#### Problem
Reproduce each line from the records that holds "form".

#### Available data
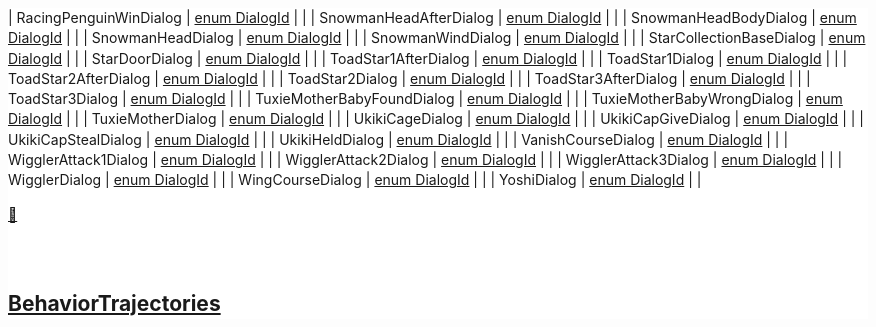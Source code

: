 | RacingPenguinWinDialog | [enum DialogId](constants.md#enum-DialogId) |  |
| SnowmanHeadAfterDialog | [enum DialogId](constants.md#enum-DialogId) |  |
| SnowmanHeadBodyDialog | [enum DialogId](constants.md#enum-DialogId) |  |
| SnowmanHeadDialog | [enum DialogId](constants.md#enum-DialogId) |  |
| SnowmanWindDialog | [enum DialogId](constants.md#enum-DialogId) |  |
| StarCollectionBaseDialog | [enum DialogId](constants.md#enum-DialogId) |  |
| StarDoorDialog | [enum DialogId](constants.md#enum-DialogId) |  |
| ToadStar1AfterDialog | [enum DialogId](constants.md#enum-DialogId) |  |
| ToadStar1Dialog | [enum DialogId](constants.md#enum-DialogId) |  |
| ToadStar2AfterDialog | [enum DialogId](constants.md#enum-DialogId) |  |
| ToadStar2Dialog | [enum DialogId](constants.md#enum-DialogId) |  |
| ToadStar3AfterDialog | [enum DialogId](constants.md#enum-DialogId) |  |
| ToadStar3Dialog | [enum DialogId](constants.md#enum-DialogId) |  |
| TuxieMotherBabyFoundDialog | [enum DialogId](constants.md#enum-DialogId) |  |
| TuxieMotherBabyWrongDialog | [enum DialogId](constants.md#enum-DialogId) |  |
| TuxieMotherDialog | [enum DialogId](constants.md#enum-DialogId) |  |
| UkikiCageDialog | [enum DialogId](constants.md#enum-DialogId) |  |
| UkikiCapGiveDialog | [enum DialogId](constants.md#enum-DialogId) |  |
| UkikiCapStealDialog | [enum DialogId](constants.md#enum-DialogId) |  |
| UkikiHeldDialog | [enum DialogId](constants.md#enum-DialogId) |  |
| VanishCourseDialog | [enum DialogId](constants.md#enum-DialogId) |  |
| WigglerAttack1Dialog | [enum DialogId](constants.md#enum-DialogId) |  |
| WigglerAttack2Dialog | [enum DialogId](constants.md#enum-DialogId) |  |
| WigglerAttack3Dialog | [enum DialogId](constants.md#enum-DialogId) |  |
| WigglerDialog | [enum DialogId](constants.md#enum-DialogId) |  |
| WingCourseDialog | [enum DialogId](constants.md#enum-DialogId) |  |
| YoshiDialog | [enum DialogId](constants.md#enum-DialogId) |  |

[:arrow_up_small:](#)

<br />

## [BehaviorTrajectories](#BehaviorTrajectories)
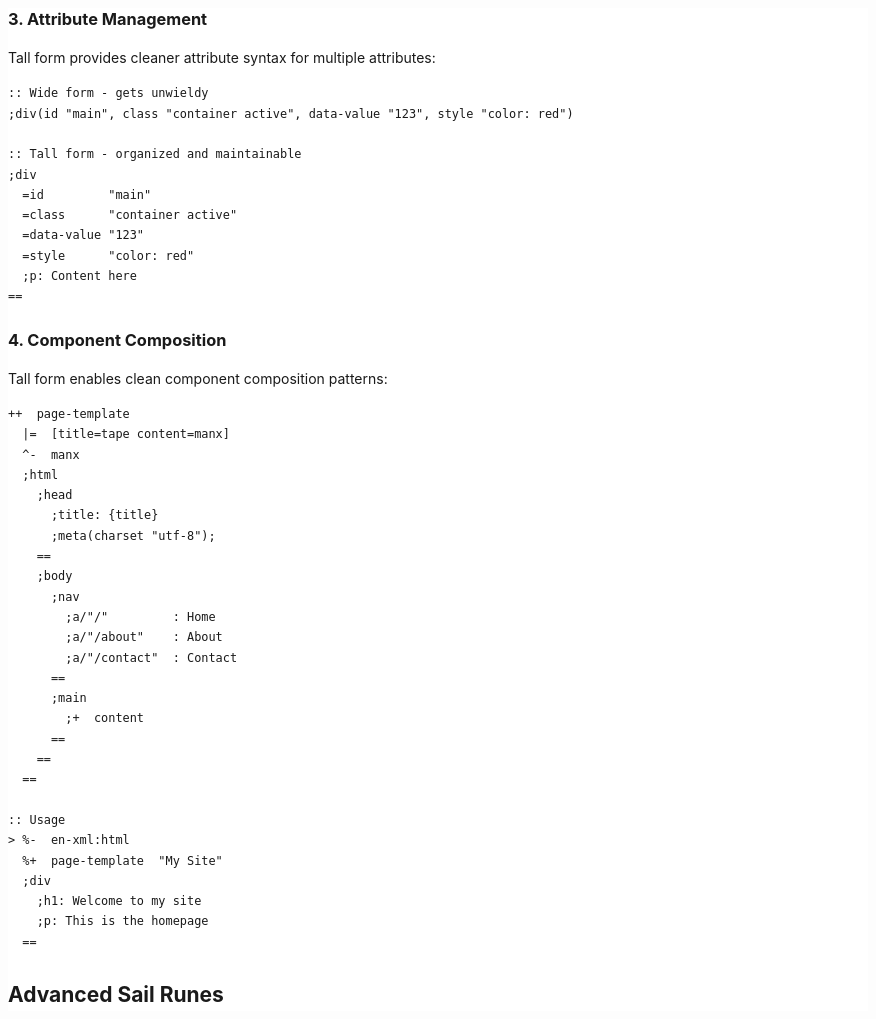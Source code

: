 ### 3. **Attribute Management**

Tall form provides cleaner attribute syntax for multiple attributes:

```hoon
:: Wide form - gets unwieldy
;div(id "main", class "container active", data-value "123", style "color: red")

:: Tall form - organized and maintainable
;div
  =id         "main"
  =class      "container active"
  =data-value "123"
  =style      "color: red"
  ;p: Content here
==
```

### 4. **Component Composition**

Tall form enables clean component composition patterns:

```hoon
++  page-template
  |=  [title=tape content=manx]
  ^-  manx
  ;html
    ;head
      ;title: {title}
      ;meta(charset "utf-8");
    ==
    ;body
      ;nav
        ;a/"/"         : Home
        ;a/"/about"    : About
        ;a/"/contact"  : Contact
      ==
      ;main
        ;+  content
      ==
    ==
  ==

:: Usage
> %-  en-xml:html
  %+  page-template  "My Site"
  ;div
    ;h1: Welcome to my site
    ;p: This is the homepage
  ==
```

## Advanced Sail Runes
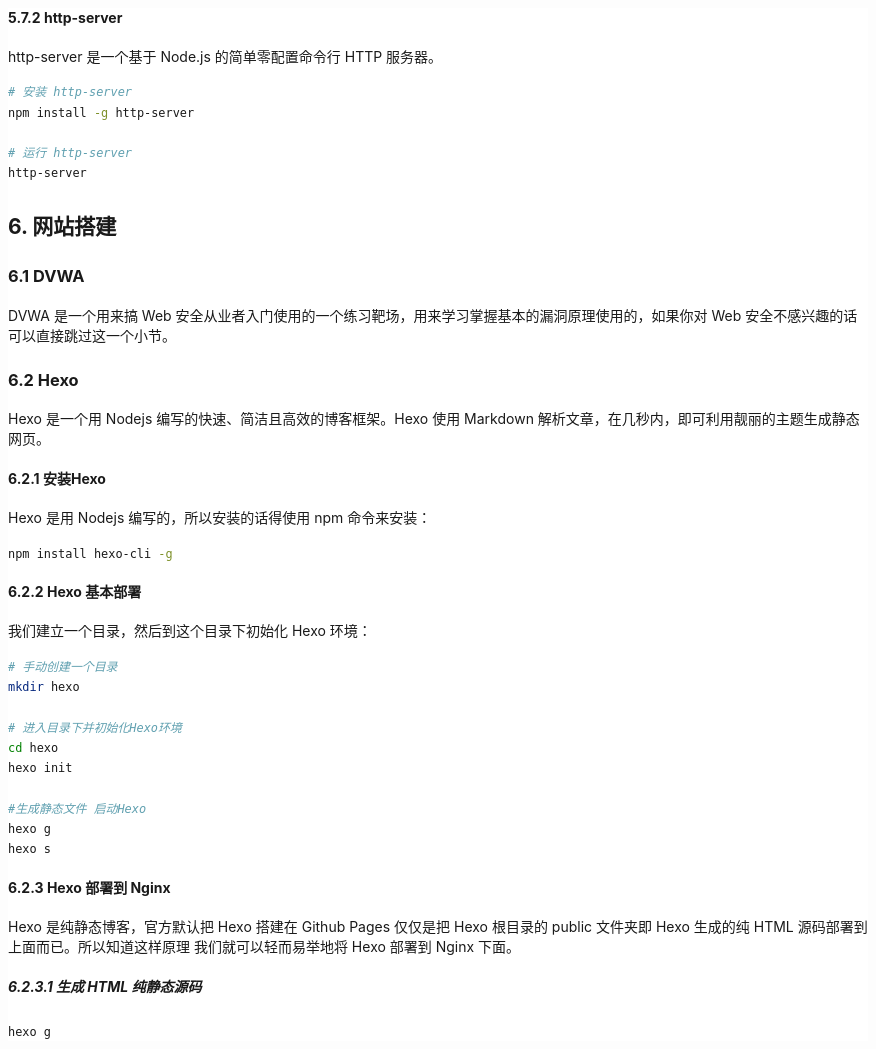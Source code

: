#### 5.7.2 http-server

http-server 是一个基于 Node.js 的简单零配置命令行 HTTP 服务器。

```bash
# 安装 http-server
npm install -g http-server

# 运行 http-server
http-server
```

## 6. 网站搭建

### 6.1 DVWA

DVWA 是一个用来搞 Web 安全从业者入门使用的一个练习靶场，用来学习掌握基本的漏洞原理使用的，如果你对 Web 安全不感兴趣的话可以直接跳过这一个小节。

### 6.2 Hexo

Hexo 是一个用 Nodejs 编写的快速、简洁且高效的博客框架。Hexo 使用 Markdown 解析文章，在几秒内，即可利用靓丽的主题生成静态网页。

#### 6.2.1 安装Hexo

Hexo 是用 Nodejs 编写的，所以安装的话得使用 npm 命令来安装：

```bash
npm install hexo-cli -g
```

#### 6.2.2 Hexo 基本部署

我们建立一个目录，然后到这个目录下初始化 Hexo 环境：

```bash
# 手动创建一个目录
mkdir hexo  

# 进入目录下并初始化Hexo环境
cd hexo  
hexo init  

#生成静态文件 启动Hexo
hexo g
hexo s      
```

#### 6.2.3 Hexo 部署到 Nginx

Hexo 是纯静态博客，官方默认把 Hexo 搭建在 Github Pages 仅仅是把 Hexo 根目录的 public 文件夹即 Hexo 生成的纯 HTML 源码部署到上面而已。所以知道这样原理 我们就可以轻而易举地将 Hexo 部署到 Nginx 下面。

##### 6.2.3.1 生成 HTML 纯静态源码

```bash
hexo g
```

#### Answer to this task
Tall form provides cleaner attribute syntax for multiple attributes:
:: Wide form - gets unwieldy
:: Tall form - organized and maintainable
Tall form enables clean component composition patterns:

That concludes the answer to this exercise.